→ Material for the task:
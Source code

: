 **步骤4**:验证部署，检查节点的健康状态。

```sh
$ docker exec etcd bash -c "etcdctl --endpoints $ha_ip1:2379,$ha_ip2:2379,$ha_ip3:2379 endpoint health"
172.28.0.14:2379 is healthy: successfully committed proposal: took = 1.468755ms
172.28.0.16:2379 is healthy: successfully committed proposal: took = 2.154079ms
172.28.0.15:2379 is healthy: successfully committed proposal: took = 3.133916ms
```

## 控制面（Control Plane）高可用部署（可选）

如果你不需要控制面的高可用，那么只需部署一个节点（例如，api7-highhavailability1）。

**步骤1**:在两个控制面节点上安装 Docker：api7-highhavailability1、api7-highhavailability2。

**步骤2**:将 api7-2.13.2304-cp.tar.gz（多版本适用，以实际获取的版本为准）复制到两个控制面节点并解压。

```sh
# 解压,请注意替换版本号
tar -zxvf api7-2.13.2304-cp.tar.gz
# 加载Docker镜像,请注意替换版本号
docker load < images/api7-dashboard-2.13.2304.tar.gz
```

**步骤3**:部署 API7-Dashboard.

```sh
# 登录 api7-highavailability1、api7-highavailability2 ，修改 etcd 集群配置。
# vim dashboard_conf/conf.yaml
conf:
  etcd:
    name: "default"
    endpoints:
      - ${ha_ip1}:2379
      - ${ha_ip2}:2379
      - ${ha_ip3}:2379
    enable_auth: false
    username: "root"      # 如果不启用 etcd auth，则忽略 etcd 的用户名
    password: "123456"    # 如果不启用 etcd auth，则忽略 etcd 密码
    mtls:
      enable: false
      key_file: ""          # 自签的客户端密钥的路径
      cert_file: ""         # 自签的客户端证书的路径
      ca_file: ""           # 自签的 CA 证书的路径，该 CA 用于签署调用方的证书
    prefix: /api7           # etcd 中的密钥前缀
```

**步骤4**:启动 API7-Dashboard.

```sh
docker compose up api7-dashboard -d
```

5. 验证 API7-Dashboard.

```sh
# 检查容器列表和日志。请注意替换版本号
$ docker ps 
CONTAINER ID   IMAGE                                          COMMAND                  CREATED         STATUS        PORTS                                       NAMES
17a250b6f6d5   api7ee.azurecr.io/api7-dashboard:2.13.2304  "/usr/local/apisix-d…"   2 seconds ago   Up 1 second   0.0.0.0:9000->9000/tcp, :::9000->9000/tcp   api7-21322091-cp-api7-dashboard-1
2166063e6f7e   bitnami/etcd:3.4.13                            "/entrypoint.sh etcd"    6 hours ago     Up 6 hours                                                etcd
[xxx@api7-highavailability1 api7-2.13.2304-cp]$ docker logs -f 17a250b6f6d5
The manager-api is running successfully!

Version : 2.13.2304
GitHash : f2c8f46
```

--

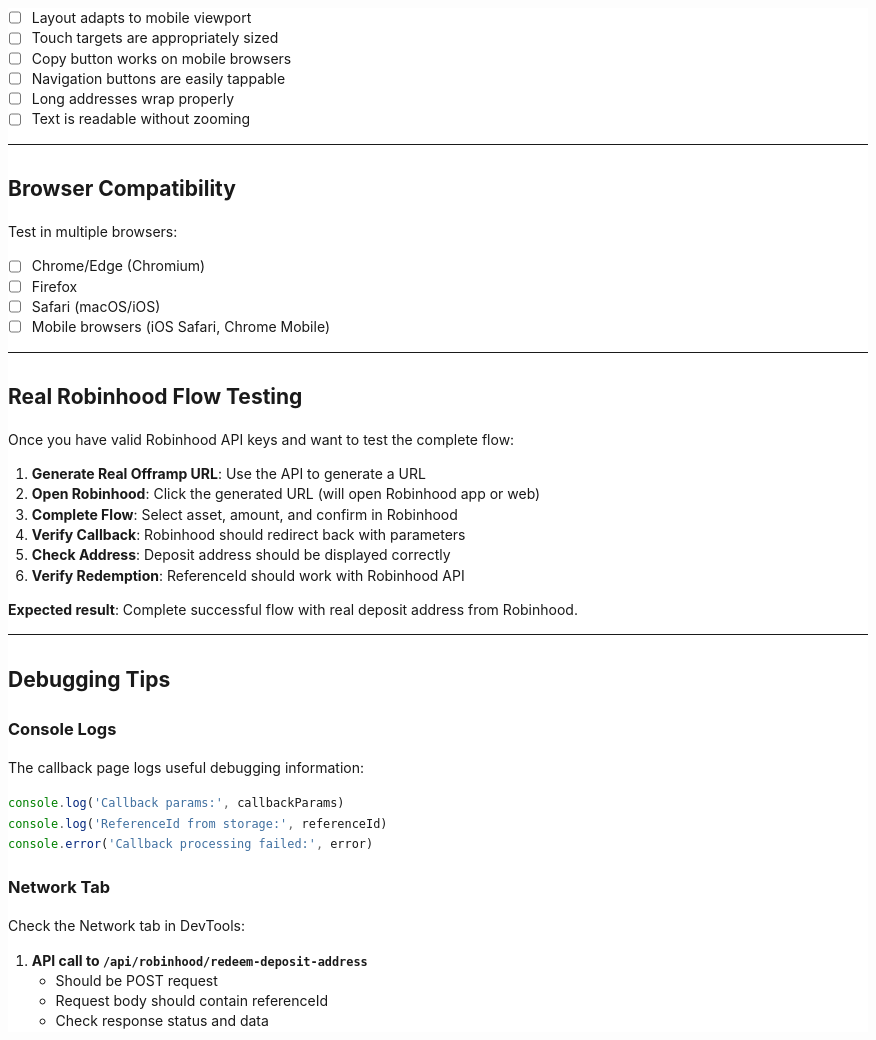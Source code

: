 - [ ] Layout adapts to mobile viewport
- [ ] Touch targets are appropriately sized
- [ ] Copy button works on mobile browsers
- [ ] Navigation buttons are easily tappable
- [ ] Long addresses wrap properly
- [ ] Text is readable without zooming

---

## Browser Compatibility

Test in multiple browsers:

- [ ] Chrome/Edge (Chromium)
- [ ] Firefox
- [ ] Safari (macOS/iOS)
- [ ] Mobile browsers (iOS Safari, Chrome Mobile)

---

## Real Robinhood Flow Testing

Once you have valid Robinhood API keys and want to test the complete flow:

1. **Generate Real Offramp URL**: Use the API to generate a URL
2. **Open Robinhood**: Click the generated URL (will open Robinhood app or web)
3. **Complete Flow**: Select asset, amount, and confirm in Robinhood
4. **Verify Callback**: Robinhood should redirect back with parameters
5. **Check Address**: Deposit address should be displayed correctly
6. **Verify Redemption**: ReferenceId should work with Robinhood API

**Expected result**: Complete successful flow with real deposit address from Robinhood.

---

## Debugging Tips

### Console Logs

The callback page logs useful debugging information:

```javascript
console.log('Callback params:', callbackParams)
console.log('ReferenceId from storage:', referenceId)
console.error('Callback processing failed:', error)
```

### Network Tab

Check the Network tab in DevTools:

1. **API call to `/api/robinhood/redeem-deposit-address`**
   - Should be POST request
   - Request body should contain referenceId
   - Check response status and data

...

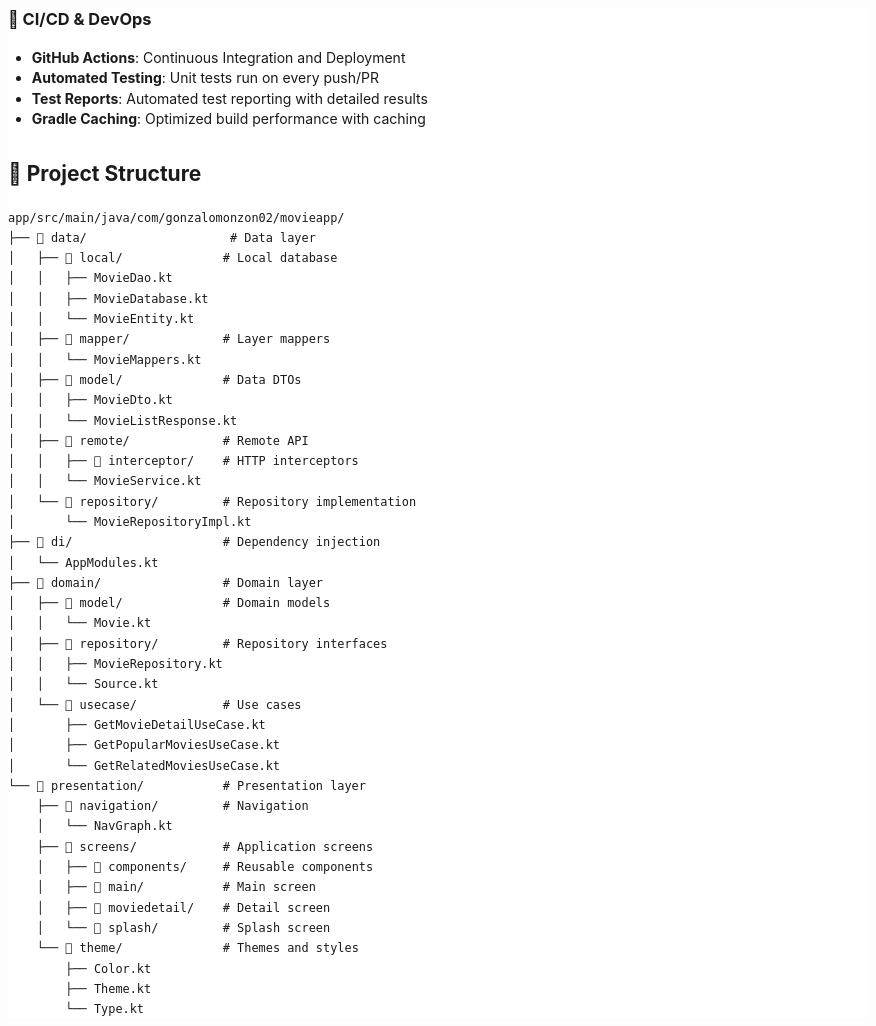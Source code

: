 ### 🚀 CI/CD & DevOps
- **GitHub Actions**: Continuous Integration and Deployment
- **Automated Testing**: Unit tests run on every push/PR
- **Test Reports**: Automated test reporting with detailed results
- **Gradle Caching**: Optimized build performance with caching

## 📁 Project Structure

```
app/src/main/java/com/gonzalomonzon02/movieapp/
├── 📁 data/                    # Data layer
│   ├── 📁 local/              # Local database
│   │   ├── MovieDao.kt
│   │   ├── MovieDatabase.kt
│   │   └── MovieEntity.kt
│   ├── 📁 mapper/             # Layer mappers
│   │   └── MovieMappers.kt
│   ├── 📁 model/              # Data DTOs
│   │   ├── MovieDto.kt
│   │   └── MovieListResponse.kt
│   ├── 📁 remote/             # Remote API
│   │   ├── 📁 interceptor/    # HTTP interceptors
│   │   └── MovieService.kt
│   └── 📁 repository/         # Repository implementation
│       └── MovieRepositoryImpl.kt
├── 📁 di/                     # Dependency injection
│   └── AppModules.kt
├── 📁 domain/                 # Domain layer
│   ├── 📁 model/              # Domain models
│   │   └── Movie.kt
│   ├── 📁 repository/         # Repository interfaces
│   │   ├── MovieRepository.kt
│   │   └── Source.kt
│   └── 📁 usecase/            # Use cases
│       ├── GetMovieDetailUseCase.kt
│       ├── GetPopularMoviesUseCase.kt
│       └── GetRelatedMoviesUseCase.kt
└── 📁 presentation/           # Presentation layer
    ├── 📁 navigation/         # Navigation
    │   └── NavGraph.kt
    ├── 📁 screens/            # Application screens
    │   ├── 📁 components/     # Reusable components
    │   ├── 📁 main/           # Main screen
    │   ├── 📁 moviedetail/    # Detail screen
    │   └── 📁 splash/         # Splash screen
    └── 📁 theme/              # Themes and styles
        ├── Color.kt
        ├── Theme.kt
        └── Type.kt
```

→ Try it:
Across the data above, how many lines contain "model"? Reply with a bare number.

→ Exercise solution:
2